Ce souvenir est particulièrement fort chez la jeune bourgeoisie citadine et traditionnelle de Salé, Rabat et Fès, qui va se structurer en luttant contre le Dahir Berbère en 1930. Une loi voulue par les Français visant à retirer au sultan son pouvoir de juridiction sur les tribus berbères, et à créer un séparatisme avec les tribus arabes. Le but étant, à terme, que les Berbères soient « assimilés » aux Français, un grand fantasme colonial.
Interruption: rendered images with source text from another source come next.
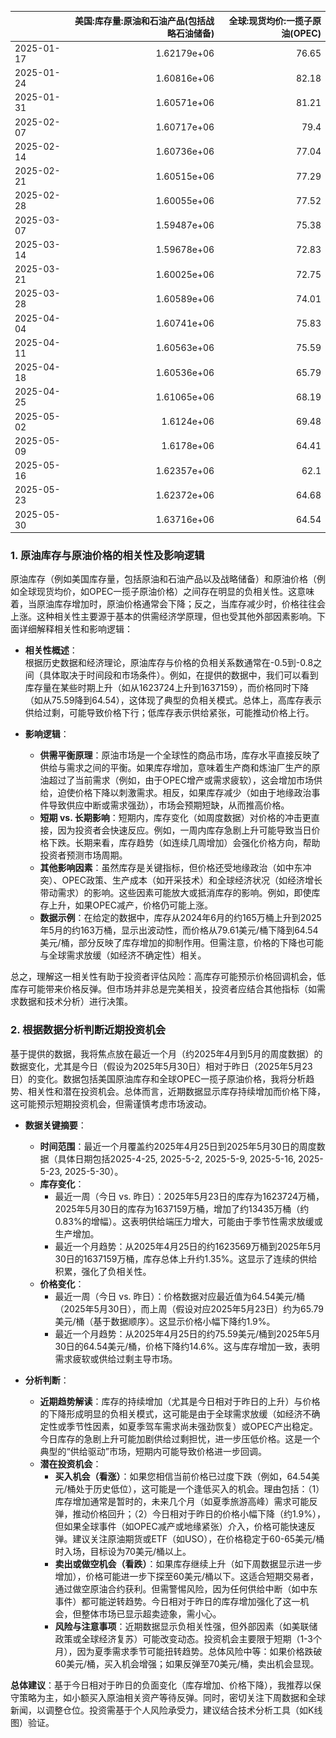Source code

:|            |   美国:库存量:原油和石油产品(包括战略石油储备) |   全球:现货均价:一揽子原油(OPEC) |
|:-----------|-----------------------------------------------:|---------------------------------:|
| 2025-01-17 |                                    1.62179e+06 |                            76.65 |
| 2025-01-24 |                                    1.60816e+06 |                            82.18 |
| 2025-01-31 |                                    1.60571e+06 |                            81.21 |
| 2025-02-07 |                                    1.60717e+06 |                            79.4  |
| 2025-02-14 |                                    1.60736e+06 |                            77.04 |
| 2025-02-21 |                                    1.60515e+06 |                            77.29 |
| 2025-02-28 |                                    1.60055e+06 |                            77.52 |
| 2025-03-07 |                                    1.59487e+06 |                            75.38 |
| 2025-03-14 |                                    1.59678e+06 |                            72.83 |
| 2025-03-21 |                                    1.60025e+06 |                            72.75 |
| 2025-03-28 |                                    1.60589e+06 |                            74.01 |
| 2025-04-04 |                                    1.60741e+06 |                            75.83 |
| 2025-04-11 |                                    1.60563e+06 |                            75.59 |
| 2025-04-18 |                                    1.60536e+06 |                            65.79 |
| 2025-04-25 |                                    1.61065e+06 |                            68.19 |
| 2025-05-02 |                                    1.6124e+06  |                            69.48 |
| 2025-05-09 |                                    1.6178e+06  |                            64.41 |
| 2025-05-16 |                                    1.62357e+06 |                            62.1  |
| 2025-05-23 |                                    1.62372e+06 |                            64.68 |
| 2025-05-30 |                                    1.63716e+06 |                            64.54 |![图](inv_oil.png)

### 1. 原油库存与原油价格的相关性及影响逻辑

原油库存（例如美国库存量，包括原油和石油产品以及战略储备）和原油价格（例如全球现货均价，如OPEC一揽子原油价格）之间存在明显的负相关性。这意味着，当原油库存增加时，原油价格通常会下降；反之，当库存减少时，价格往往会上涨。这种相关性主要源于基本的供需经济学原理，但也受其他外部因素影响。下面详细解释相关性和影响逻辑：

- **相关性概述**：  
  根据历史数据和经济理论，原油库存与价格的负相关系数通常在-0.5到-0.8之间（具体取决于时间段和市场条件）。例如，在提供的数据中，我们可以看到库存量在某些时期上升（如从1623724上升到1637159），而价格同时下降（如从75.59降到64.54），这体现了典型的负相关模式。总体上，高库存表示供给过剩，可能导致价格下行；低库存表示供给紧张，可能推动价格上行。

- **影响逻辑**：  
  - **供需平衡原理**：原油市场是一个全球性的商品市场，库存水平直接反映了供给与需求之间的平衡。如果库存增加，意味着生产商和炼油厂生产的原油超过了当前需求（例如，由于OPEC增产或需求疲软），这会增加市场供给，迫使价格下降以刺激需求。相反，如果库存减少（如由于地缘政治事件导致供应中断或需求强劲），市场会预期短缺，从而推高价格。  
  - **短期 vs. 长期影响**：短期内，库存变化（如周度数据）对价格的冲击更直接，因为投资者会快速反应。例如，一周内库存急剧上升可能导致当日价格下跌。长期来看，库存趋势（如连续几周增加）会强化价格方向，帮助投资者预测市场周期。  
  - **其他影响因素**：虽然库存是关键指标，但价格还受地缘政治（如中东冲突）、OPEC政策、生产成本（如开采技术）和全球经济状况（如经济增长带动需求）的影响。这些因素可能放大或抵消库存的影响。例如，即使库存上升，如果OPEC减产，价格仍可能上涨。  
  - **数据示例**：在给定的数据中，库存从2024年6月的约165万桶上升到2025年5月的约163万桶，显示出波动性，而价格从79.61美元/桶下降到64.54美元/桶，部分反映了库存增加的抑制作用。但需注意，价格的下降也可能与全球需求放缓（如经济不确定性）相关。

总之，理解这一相关性有助于投资者评估风险：高库存可能预示价格回调机会，低库存可能带来价格反弹。但市场并非总是完美相关，投资者应结合其他指标（如需求数据和技术分析）进行决策。

### 2. 根据数据分析判断近期投资机会

基于提供的数据，我将焦点放在最近一个月（约2025年4月到5月的周度数据）的数据变化，尤其是今日（假设为2025年5月30日）相对于昨日（2025年5月23日）的变化。数据包括美国原油库存和全球OPEC一揽子原油价格，我将分析趋势、相关性和潜在投资机会。总体而言，近期数据显示库存持续增加而价格下降，这可能预示短期投资机会，但需谨慎考虑市场波动。

- **数据关键摘要**：  
  - **时间范围**：最近一个月覆盖约2025年4月25日到2025年5月30日的周度数据（具体日期包括2025-4-25, 2025-5-2, 2025-5-9, 2025-5-16, 2025-5-23, 2025-5-30）。  
  - **库存变化**：  
    - 最近一周（今日 vs. 昨日）：2025年5月23日的库存为1623724万桶，2025年5月30日的库存为1637159万桶，增加了约13435万桶（约0.83%的增幅）。这表明供给端压力增大，可能由于季节性需求放缓或生产增加。  
    - 最近一个月趋势：从2025年4月25日的约1623569万桶到2025年5月30日的1637159万桶，库存总体上升约1.35%。这显示了连续的供给积累，强化了负相关性。  
  - **价格变化**：  
    - 最近一周（今日 vs. 昨日）：价格数据对应最近值为64.54美元/桶（2025年5月30日），而上周（假设对应2025年5月23日）约为65.79美元/桶（基于数据顺序）。这显示价格小幅下降约1.9%。  
    - 最近一个月趋势：从2025年4月25日的约75.59美元/桶到2025年5月30日的64.54美元/桶，价格下降约14.6%。这与库存增加一致，表明需求疲软或供给过剩主导市场。  

- **分析判断**：  
  - **近期趋势解读**：库存的持续增加（尤其是今日相对于昨日的上升）与价格的下降形成明显的负相关模式，这可能是由于全球需求放缓（如经济不确定性或季节性因素，如夏季驾车需求尚未强劲恢复）或OPEC产出稳定。今日库存的急剧上升可能加剧供给过剩担忧，进一步压低价格。这是一个典型的“供给驱动”市场，短期内可能导致价格进一步回调。  
  - **潜在投资机会**：  
    - **买入机会（看涨）**：如果您相信当前价格已过度下跌（例如，64.54美元/桶处于历史低位），这可能是一个逢低买入的机会。理由包括：（1）库存增加通常是暂时的，未来几个月（如夏季旅游高峰）需求可能反弹，推动价格回升；（2）今日相对于昨日的价格小幅下降（约1.9%），但如果全球事件（如OPEC减产或地缘紧张）介入，价格可能快速反弹。建议关注原油期货或ETF（如USO），在价格稳定于60-65美元/桶时入场，目标设为70美元/桶以上。  
    - **卖出或做空机会（看跌）**：如果库存继续上升（如下周数据显示进一步增加），价格可能进一步下探至60美元/桶以下。这适合短期交易者，通过做空原油合约获利。但需警惕风险，因为任何供给中断（如中东事件）都可能逆转趋势。今日相对于昨日的库存增加强化了这一机会，但整体市场已显示超卖迹象，需小心。  
    - **风险与注意事项**：近期数据显示负相关性强，但外部因素（如美联储政策或全球经济复苏）可能改变动态。投资机会主要限于短期（1-3个月），因为夏季需求季节可能扭转趋势。总体风险中等：如果价格跌破60美元/桶，买入机会增强；如果反弹至70美元/桶，卖出机会显现。  

**总体建议**：基于今日相对于昨日的负面变化（库存增加、价格下降），我推荐以保守策略为主，如小额买入原油相关资产等待反弹。同时，密切关注下周数据和全球新闻，以调整仓位。投资需基于个人风险承受力，建议结合技术分析工具（如K线图）验证。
De réunions secrètes en comité d’action, tout cela aboutit à la création de l’Istiqlal, le premier parti marocain réunissant les tenants de la lutte anticoloniale – toutes étiquettes politiques confondues – et à la rédaction du Manifeste de l’indépendance en 1944. Le tout soutenu par le sultan Mohammed Ben Youssef, qui enfoncera le clou avec son discours de Tanger, en 1947, où il exigera purement et simplement l’indépendance.
De la résistance politique à la lutte armée
Après cet affront aux autorités coloniales françaises, le sultan est déposé. Chez les nationalistes, et les Marocains en général, cet événement est vécu comme une humiliation et agit comme un détonateur. Plusieurs membres et factions de l’Istiqlal, désabusés face à l’inefficacité de l’action politique, optent pour la résistance armée et fondent l’Armée de libération nationale (ALN), comme le préconisait El Khattabi, qui a depuis réussi à s’enfuir au Caire, en Égypte.
L’ALN rejoint les tribus berbères du Rif et de l’Oriental hostiles à la déposition du sultan pour s’entraîner militairement, tout en étant pilotée politiquement par Abdelhak Torrès, le Docteur El Khatib et Cheikh Messaoud, qui dirigent le Comité de Tétouan.
Parmi eux, nombreux sont ceux qui avaient été enrôlés dans l’armée française pendant la Seconde Guerre mondiale : non seulement ils ont l’expérience du combat, mais ils croient dur comme fer au mouvement de décolonisation des empires européens induit par ce conflit. À partir du 2 octobre 1955 – un mois avant le retour d’exil du sultan –, l’ALN déclenche la « seconde guerre du Rif », qui durera jusqu’à l’indépendance et mobilisera 15 000 soldats français.
Le Caire, plaque tournante des nationalistes
Chez les voisins, le Front de libération nationale (FLN) et son bras armé, l’Armée de libération nationale (ALN), sont officiellement fondés en octobre 1954, soit un mois avant le début de la guerre d’Algérie. Au départ, les membres du FLN ne sont que quelques milliers, et ils ont cruellement besoin de soutien. Or c’est exactement ce que vont leur offrir le Maroc et la Tunisie, déjà lancés dans une insurrection généralisée.
Des combattants algériens de l'ALN, près de la frontière tunisienne, en 1955. © AFP
Depuis 1945 et la création de la Ligue arabe en Égypte, le Caire – bastion du panarabisme – est le QG des nationalistes nord-africains : El Khattabi y a élu domicile et dirige le Comité de libération du Maghreb (1948), le Tunisien Habib Bourguiba s’y est exilé de 1945 à 1949, les cadres du FLN – Hocine Aït Ahmed, Ahmed Ben Bella, Mohamed Khider – sont contraints de s’y cacher en 1953, tandis que Mohamed Boudiaf est chargé par Abdelkrim El Khattabi de coordonner les armées marocaine et algérienne : une sorte d’Armée de libération du Maghreb qui ne dira jamais son nom, l’autre grand rêve de l’émir du Rif.